On June 20, 2012, the Company formed a new wholly-owned subsidiary, MuscleFoot Inc. in the state of Nevada for the purpose of distributing, marketing, and acting as sales agent for the patented foot care system of Barefoot Science. MuscleFoot Inc. is currently in default with the Nevada Secretary of State.
On July 20, 2012, the Company formed a new wholly-owned subsidiary, DoMark Canada Inc. in the province of Ontario for the purpose of supporting the Company's corporate operations based in Toronto, Ontario, Canada.
On February 28, 2013, the Company entered into a Memorandum of Understanding to purchase 44% of Zaktek Ltd. ("Zaktek"). Zaktek's main product is the phonepad+, an Apple Inc. approved tablet device that works with smartphones, including the Apple iPhoneÒ and Samsung Galaxy products to improve functionality including video and gaming abilities.
On April 23, 2013, the Company received notification that Zaktek was ending discussions in regards to the definitive purchase agreement with DoMark.
On June 11, 2013, the Company then purchased 100% of South Hill Ltd., an English private limited company, which owns approximately 19% of Zaktek.
NOTE 2 – GOING CONCERN
The accompanying consolidated financial statements have been prepared in conformity with accounting principles generally accepted in the United States of America which contemplate continuation of the Company as a going concern. Furthermore, the Company has inadequate working capital to maintain or develop its operations, and is dependent upon funds from private investors, promissory notes from lenders, and the support of certain stockholders.
These factors raise substantial doubt about the ability of the Company to continue as a going concern. These condensed consolidated financial statements do not include any adjustments relating to the recoverability and classification of recorded asset amounts, or amounts and classification of liabilities that might result from this uncertainty. In this regard, management is planning to raise any necessary additional funds through loans and additional sales of its common stock. There isn't any assurance that the Company will be successful in raising additional capital to meet its operating needs.
NOTE 3 – BASIS OF PRESENTATION
The unaudited consolidated financial statements as of February 29, 2016 and for the nine months ended February 28, 2015 have been prepared in accordance with accounting principles generally accepted in the United States for interim consolidated financial information and with instructions to Form 10-Q. In the opinion of management, the unaudited consolidated financial statements have been prepared on the same basis as the annual consolidated financial statements and reflect all adjustments, which include only normal recurring adjustments, necessary to present fairly the consolidated financial position as of February 29, 2016 and the results of operations and cash flows for the nine months ended February 29, 2016 and February 28, 2015. The financial data and other information disclosed in these notes to the interim consolidated financial statements related to these periods are unaudited. The results for the nine month period February 29, 2016 are not necessarily indicative of the results to be expected for any subsequent quarter of the entire year ending May 31, 2016. The consolidated balance sheet at February 29, 2016 has been derived from the unaudited consolidated financial statements at that date.

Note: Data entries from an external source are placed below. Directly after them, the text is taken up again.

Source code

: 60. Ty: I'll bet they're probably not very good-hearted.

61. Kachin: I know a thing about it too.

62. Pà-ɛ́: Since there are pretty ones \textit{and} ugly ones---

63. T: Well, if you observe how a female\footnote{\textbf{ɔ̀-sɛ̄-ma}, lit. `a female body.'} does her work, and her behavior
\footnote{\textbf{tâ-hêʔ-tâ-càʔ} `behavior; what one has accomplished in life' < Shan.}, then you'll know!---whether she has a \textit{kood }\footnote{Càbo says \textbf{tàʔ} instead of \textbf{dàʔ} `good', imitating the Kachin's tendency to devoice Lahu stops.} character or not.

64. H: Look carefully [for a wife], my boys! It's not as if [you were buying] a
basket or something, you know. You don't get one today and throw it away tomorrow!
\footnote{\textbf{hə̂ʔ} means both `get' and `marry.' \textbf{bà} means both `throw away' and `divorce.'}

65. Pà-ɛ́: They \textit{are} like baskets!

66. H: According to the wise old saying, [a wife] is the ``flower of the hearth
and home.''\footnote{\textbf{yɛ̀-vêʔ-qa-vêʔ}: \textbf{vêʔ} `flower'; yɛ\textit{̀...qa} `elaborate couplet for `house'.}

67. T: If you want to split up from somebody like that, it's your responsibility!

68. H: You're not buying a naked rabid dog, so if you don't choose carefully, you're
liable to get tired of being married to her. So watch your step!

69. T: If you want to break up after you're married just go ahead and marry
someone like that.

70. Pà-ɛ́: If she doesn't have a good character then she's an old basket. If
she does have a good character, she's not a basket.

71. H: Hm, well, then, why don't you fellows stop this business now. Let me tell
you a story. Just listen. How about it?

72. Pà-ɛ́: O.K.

Certain information and footnote disclosures normally included in consolidated financial statements prepared in accordance with accounting principles generally accepted in the United States have been omitted pursuant to the Securities and Exchange Commission's rules and regulations. These unaudited consolidated financial statements should be read in conjunction with our audited financial statements and notes thereto for the year ended May 31, 2015 as included in our annual SEC report on Form 10-K.

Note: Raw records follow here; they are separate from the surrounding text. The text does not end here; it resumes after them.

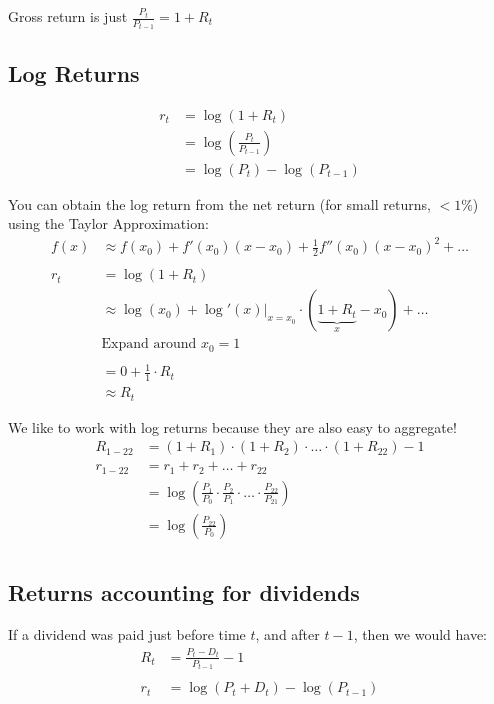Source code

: \documentclass[
  oneside]{book}
\begin{document}
Gross return is just \(\frac{P_{t}}{P_{t-1}} = 1 + R_{t}\)

\hypertarget{log-returns}{%
\subsection{Log Returns}\label{log-returns}}

\[
\begin{aligned}
r_{t} &= \log(1+R_{t})\\
&= \log\left( \frac{P_{t}}{P_{t-1}} \right)\\
&= \log(P_{t}) - \log(P_{t-1})
\end{aligned}
\]

You can obtain the log return from the net return (for small returns, \(<1\%\)) using the Taylor Approximation:
\[
\begin{aligned}
f(x) &\approx f(x_{0}) + f'(x_{0})(x-x_{0}) + \frac{1}{2}f''(x_{0})(x-x_{0})^{2}+\dots\\
\\
r_{t} &= \log(1+R_{t})\\
&\approx \log(x_{0})+\log'(x)|_{x=x_{0}}\cdot (\underbrace{ 1+R_{t} }_{ x }-x_{0})+\dots\\
& \text{Expand around } x_{0} = 1\\
\\
&= 0 + \frac{1}{1}\cdot R_{t}\\
&\approx R_{t}
\end{aligned}
\]

We like to work with log returns because they are also easy to aggregate!
\[
\begin{aligned}
R_{1-22} &= (1+R_{1})\cdot(1+R_{2})\cdot \dots \cdot (1+R_{22}) - 1\\
r_{1-22} &= r_{1} + r_{2} + \dots + r_{22}\\
&= \log\left( \frac{P_{1}}{P_{0}}\cdot \frac{P_{2}}{P_{1}} \cdot \dots \cdot \frac{P_{22}}{P_{21}} \right)\\
&= \log\left( \frac{P_{22}}{P_{0}} \right)\\
\end{aligned}
\]

\hypertarget{returns-accounting-for-dividends}{%
\subsection{Returns accounting for dividends}\label{returns-accounting-for-dividends}}

If a dividend was paid just before time \(t\), and after \(t-1\), then we would have:
\[
\begin{aligned}
R_{t} &= \frac{P_{t}-D_{t}}{P_{t-1}} - 1 \\
\\
r_{t} &= \log(P_{t}+D_{t}) - \log(P_{t-1})
\end{aligned}
\]
\end{document}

NOTE 4 – SUMMARY OF SIGNIFICANT ACCOUNTING POLICIES
RECENT ACCOUNTNG PRONOUNCEMENTS
In June 2014, The Financial Accounting Standards Board ("FASB") issued Accounting Standards Update ("ASU") 2014-10, "Development Stage Entities (Topic 915): Elimination of Certain Financial Reporting Requirements, Including an Amendment to Variable Interest Entities Guidance in Topic 810, Consolidation" ("ASU 2014-10"). ASU 2014-10 removes the financial reporting distinction between development stage entities and other reporting entities and eliminates the requirements for development stage entities to (1) present inception-to-date information in the statements of income, cash flows, and shareholder equity, (2) label the financial statements as those of a development stage entity, (3) disclose a description of the development stage activities in which the entity is engaged, and (4) disclose in the first year in which the entity is no longer a development stage entity that in prior years it had been in the development stage. As permitted by ASU 2014-10, the Company has elected early application of this standard for the accompanying consolidated financial statements for the Quarter ended February 29, 2016 and year ended May 31, 2015. The Company has reviewed other recently issued accounting pronouncements and plans to adopt those that are applicable to it. It does not expect the adoption of these pronouncements to have a material impact on its financial position, results of operations or cash flows.

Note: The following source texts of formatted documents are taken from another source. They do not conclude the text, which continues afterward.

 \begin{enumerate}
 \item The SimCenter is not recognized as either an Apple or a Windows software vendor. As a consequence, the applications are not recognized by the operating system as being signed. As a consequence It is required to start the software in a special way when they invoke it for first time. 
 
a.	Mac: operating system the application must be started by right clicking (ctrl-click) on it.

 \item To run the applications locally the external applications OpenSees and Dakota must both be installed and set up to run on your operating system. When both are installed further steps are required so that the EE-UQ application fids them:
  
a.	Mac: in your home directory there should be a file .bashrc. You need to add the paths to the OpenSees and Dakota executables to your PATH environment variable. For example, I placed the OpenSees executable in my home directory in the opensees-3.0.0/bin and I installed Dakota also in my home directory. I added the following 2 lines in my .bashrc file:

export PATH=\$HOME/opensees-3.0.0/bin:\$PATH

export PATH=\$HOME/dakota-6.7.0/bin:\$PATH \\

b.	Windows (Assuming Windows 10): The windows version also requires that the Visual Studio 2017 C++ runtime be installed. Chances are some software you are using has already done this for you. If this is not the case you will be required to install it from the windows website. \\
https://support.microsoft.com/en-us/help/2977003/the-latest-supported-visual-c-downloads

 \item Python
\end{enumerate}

PRINCIPLES OF CONSOLIDATION
The accompanying consolidated financial statements represent the consolidated financial position and results of operations of the Company and include the accounts and results of operations of the Company and its subsidiaries. The accompanying consolidated financial statements include the parent entity of DoMark International, Inc. and its wholly owned subsidiaries, Domark Canada, Inc., Solarwerks, Inc., MuscleFoot, Inc. The Company has relied upon the guidance provided by ASC Topic No. 810-10-15-3.
Foreign Currency Translation and Transaction Gains and Losses
We record foreign currency translation adjustments and transaction gains and losses in accordance with SFAS 52, Foreign Currency Translation. For our operations that have a functional currency other than the U.S. dollar, gains and losses resulting from the translation of the functional currency into U.S. dollars for financial statement presentation are not included in determining net loss but are accumulated in the cumulative foreign currency translation adjustment account as a separate component of shareholders' deficit. The Company and its subsidiaries also have transactions in foreign currencies other than the functional currency. We record transaction gains and losses in our consolidated statements of income related to the recurring measurement and settlement of such transactions. The translation rate as of February 29, 2016 was $.75 US equaled $1.00 Canadian.
USE OF ESTIMATES
The preparation of the consolidated financial statements in conformity with GAAP requires management to make estimates and assumptions that affect the reported amounts of assets and liabilities and disclosure of contingent assets and liabilities at the date of the condensed consolidated financial statements. These estimates and assumptions also affect the reported amounts of revenues, costs and expenses during the reporting period. Management evaluates these estimates and assumptions on a regular basis. Actual results could differ from those estimates.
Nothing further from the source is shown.